I get full access from the remote machine via nfs but when I mount locally I seems to be mounted ro despite what nfsstat reports.

I don't see any mention of such a restriction in the doc , is there some other cause I'm overlooking?

TIA, Gentree.   :Cool: 

----------

## didymos

See the exports man page.  There's something it does by default, "root squashing", which could be the issue.

----------

## Gentree

Thanks very much , that was what I needed. 

I'd tried to check to see what that option did already but it's not mentioned in man nfs.    :Embarassed: 

Late party last night , so nural links seem not have reknitted fully yet. 

Thanks for you help.

----------

## richard.scott

 *didymos wrote:*   

> See the exports man page.  There's something it does by default, "root squashing", which could be the issue.

 

fab, this saved my day too!

I've just got LiveCD booting via PXE/NFS working as I needed "no_root_squash" in my NFS setup!  :Smile: 

----------

## Hu

 *Gentree wrote:*   

> 
> 
> bash-3.2#touch !$/test
> 
> touch /mnt/nfs/test
> ...

 

I know this is an old and solved thread, but since it was recently resurrected, I should point out that if the mount was really read-only, you should get Read-only filesystem, not Permission denied.

----------

## richard.scott

 *Hu wrote:*   

> I know this is an old and solved thread, but since it was recently resurrected, I should point out that if the mount was really read-only, you should get Read-only filesystem, not Permission denied.

 

Your correct in saying that you should get a "read only" file system that mounts but in my case I didn't so I was offering my thanks for the correct suggestion that fixed my issue (hence me resurrecting the thread).

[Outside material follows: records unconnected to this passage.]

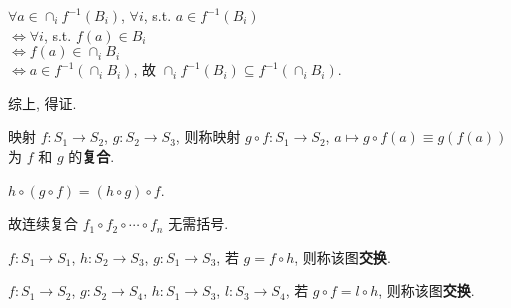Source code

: \documentclass{note}
\begin{document}
\begin{itemize}
\begin{pf}
        $\forall a\in\cap_if^{-1}(B_i)$, $\forall i$, s.t. $a\in f^{-1}(B_i)$\\
        $\Longleftrightarrow\forall i$, s.t. $f(a)\in B_i$\\
        $\Longleftrightarrow f(a)\in\cap_iB_i$\\
        $\Longleftrightarrow a\in f^{-1}(\cap_iB_i)$, 故 $\cap_if^{-1}(B_i)\subseteq f^{-1}(\cap_iB_i)$.

        综上, 得证.
    \end{pf}
\end{itemize}

\begin{df}[映射的复合]
    映射 $f:S_1\rightarrow S_2$, $g:S_2\rightarrow S_3$, 则称映射 $g\circ f:S_1\rightarrow S_2$, $a\mapsto g\circ f(a)\equiv g(f(a))$ 为 $f$ 和 $g$ 的\textbf{复合}.
\end{df}

\begin{thm}[映射复合的结合律]
    $h\circ(g\circ f)=(h\circ g)\circ f$.
\end{thm}

故连续复合 $f_1\circ f_2\circ\cdots\circ f_n$ 无需括号.

\begin{df}[交换图]
    $f: S_1\rightarrow S_1$, $h:S_2\rightarrow S_3$, $g:S_1\rightarrow S_3$, 若 $g=f\circ h$, 则称该图\textbf{交换}.
    \begin{center}
    \end{center}

    $f:S_1\rightarrow S_2$, $g:S_2\rightarrow S_4$, $h:S_1\rightarrow S_3$, $l:S_3\rightarrow S_4$, 若 $g\circ f=l\circ h$, 则称该图\textbf{交换}.
    \begin{center}
    \end{center}
\end{df}
\end{document}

I was trying to mount an NFS share via genkernels linuxrc script the initrd at boot time. I was having "permission denied" errors and needed the "no_root_squash" option on the NFS server to enable the client to mount correctly.

Think of it as a LiveCD being booted over PXE being served from NFS and not a CD Drive  :Smile: 

Now I can install Gentoo with out needing any local boot media!

It's enabled me to post this bug report about Genkernel:

https://bugs.gentoo.org/show_bug.cgi?id=246759

So fingers crossed our hard work gets fed back to the community  :Smile: 

----------

## Hu

 *richard.scott wrote:*   

> 
> 
> Your correct in saying that you should get a "read only" file system that mounts but in my case I didn't so I was offering my thanks for the correct suggestion that fixed my issue (hence me resurrecting the thread).

 

Right.  I understood why you resurrected it, and the nature of your problem.  I wanted to explain that I only posted my note since the thread was recently resurrected.  If it had stayed dead, I would have let the original poster's misstatement stand, but since people are more likely to find recently touched posts, I wanted to make sure that anyone who sees this thread understood the distinct error messages between a read-only NFS mount and a root-squashed NFS mount.

 *richard.scott wrote:*   

> It's enabled me to post this bug report about Genkernel:
> 
> https://bugs.gentoo.org/show_bug.cgi?id=246759
> 
> So fingers crossed our hard work gets fed back to the community 

 

At nothing else, people might find your bug and take the solution from it, even if the patch is never picked up.  The forum supports a [bug] tag that can be used to link to bugs.gentoo.org.  However, it is mainly about saving typing, which I suppose does not matter much if you have the URL handy from recently accessing it.

----------